In some embodiments, air cleaner 200 can include a pre-filter 222, an electrostatic precipitator cell 224 including a collection assembly and a corona wire assembly, a photo-catalytic oxidizing assembly 230, a fan mounting panel 232, a fan gasket 233, and one or more fans 234, all disposed in air channel 204. In an embodiment, airflow 204 encounters electrostatic precipitator cell 224 after encountering pre-filter 222. In an embodiment, airflow 204 encounters photo-catalytic oxidizing assembly 230 after encountering electrostatic precipitator cell 224. In some embodiments, airflow 204 encounters a UV Light Emitting Diode (LED) assembly (shown in
Pre-filter 222, electrostatic precipitator cell 224 containing collection assembly and corona wire assembly, and photo-catalytic oxidizing assembly 230 can be independent units.
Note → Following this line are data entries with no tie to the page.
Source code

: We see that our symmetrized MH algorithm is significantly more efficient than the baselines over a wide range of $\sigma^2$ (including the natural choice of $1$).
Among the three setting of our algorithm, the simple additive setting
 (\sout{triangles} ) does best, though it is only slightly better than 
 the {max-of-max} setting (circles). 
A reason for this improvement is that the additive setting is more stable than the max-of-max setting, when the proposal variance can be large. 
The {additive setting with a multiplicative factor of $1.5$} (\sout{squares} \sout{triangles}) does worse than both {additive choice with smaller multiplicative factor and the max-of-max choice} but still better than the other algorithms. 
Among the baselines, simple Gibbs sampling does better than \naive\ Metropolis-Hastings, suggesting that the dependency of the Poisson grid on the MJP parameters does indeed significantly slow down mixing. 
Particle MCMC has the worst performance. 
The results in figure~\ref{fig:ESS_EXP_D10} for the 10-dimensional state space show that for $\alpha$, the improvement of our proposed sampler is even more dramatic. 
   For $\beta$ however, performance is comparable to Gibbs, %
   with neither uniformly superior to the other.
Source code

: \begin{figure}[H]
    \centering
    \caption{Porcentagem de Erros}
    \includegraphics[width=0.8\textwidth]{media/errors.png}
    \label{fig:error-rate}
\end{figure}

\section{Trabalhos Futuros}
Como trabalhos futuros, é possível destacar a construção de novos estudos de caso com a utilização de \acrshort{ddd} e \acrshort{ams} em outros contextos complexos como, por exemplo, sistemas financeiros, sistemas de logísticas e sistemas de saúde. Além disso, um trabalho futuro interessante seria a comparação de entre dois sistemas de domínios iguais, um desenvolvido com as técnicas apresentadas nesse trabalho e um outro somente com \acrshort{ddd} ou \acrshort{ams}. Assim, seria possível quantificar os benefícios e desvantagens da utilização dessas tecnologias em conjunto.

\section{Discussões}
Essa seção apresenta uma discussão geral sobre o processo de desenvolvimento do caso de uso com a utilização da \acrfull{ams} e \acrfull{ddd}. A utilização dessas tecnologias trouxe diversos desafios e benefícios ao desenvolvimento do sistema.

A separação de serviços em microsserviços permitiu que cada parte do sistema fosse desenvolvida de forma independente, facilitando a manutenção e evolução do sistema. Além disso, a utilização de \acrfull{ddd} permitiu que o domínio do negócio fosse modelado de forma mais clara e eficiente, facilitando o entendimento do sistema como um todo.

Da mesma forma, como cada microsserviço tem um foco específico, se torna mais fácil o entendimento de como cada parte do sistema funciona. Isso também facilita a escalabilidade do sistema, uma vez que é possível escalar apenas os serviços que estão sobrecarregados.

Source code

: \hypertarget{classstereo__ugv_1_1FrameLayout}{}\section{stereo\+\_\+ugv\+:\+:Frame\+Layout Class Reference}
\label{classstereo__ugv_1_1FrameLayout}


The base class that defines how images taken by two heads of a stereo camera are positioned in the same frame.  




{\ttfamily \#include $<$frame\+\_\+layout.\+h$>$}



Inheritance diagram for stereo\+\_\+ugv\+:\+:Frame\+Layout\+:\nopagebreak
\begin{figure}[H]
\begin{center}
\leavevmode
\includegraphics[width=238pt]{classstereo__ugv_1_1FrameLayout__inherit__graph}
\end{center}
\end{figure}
Pre-filter 222, electrostatic precipitator cell 224, and photo-catalytic oxidizing assembly 230 can comprise units that are removably disposed in air channel 204. Pre-filter 222, electrostatic precipitator cell 224, and photo-catalytic oxidizing assembly 230 can comprise non-limiting combinations of removable and non-removable units that are mounted in air channel 204. Due to the independent nature of pre-filter 222, electrostatic precipitator cell 224, and photo-catalytic oxidizing assembly 230, each can be independently installed and independently removed. In addition, air cleaner 200 can be assembled into various configurations by selection of the various cleaning components for a particular application.
Each of pre-filter 222, electrostatic precipitator cell 224, and photo-catalytic oxidizing assembly 230 can be received in air cleaner 200 by some manner of receptacle(s), slot(s), rail(s), etc., and can be inserted and removed easily and quickly. In one embodiment, pre-filter 222 is received in a pre-filter receptacle 242 in air channel 204. In one embodiment, electrostatic precipitator cell 224 is received in an electrostatic precipitator cell receptacle 244. In one embodiment, photo-catalytic oxidizing assembly 230 is received in a photo-catalytic oxidizing assembly receptacle 246. One or more of the various receptacles can comprise drop-in receptacles. One or more of the various receptacles can comprise slide-in receptacles. One or more of the various receptacles can comprise receptacles that fixedly receive a component. It should be understood that other receptacle configurations are contemplated and are within the scope of the description and claims. The various receptacles can hold their respective units so that they are replaceable by a consumer or where services of a technician are required.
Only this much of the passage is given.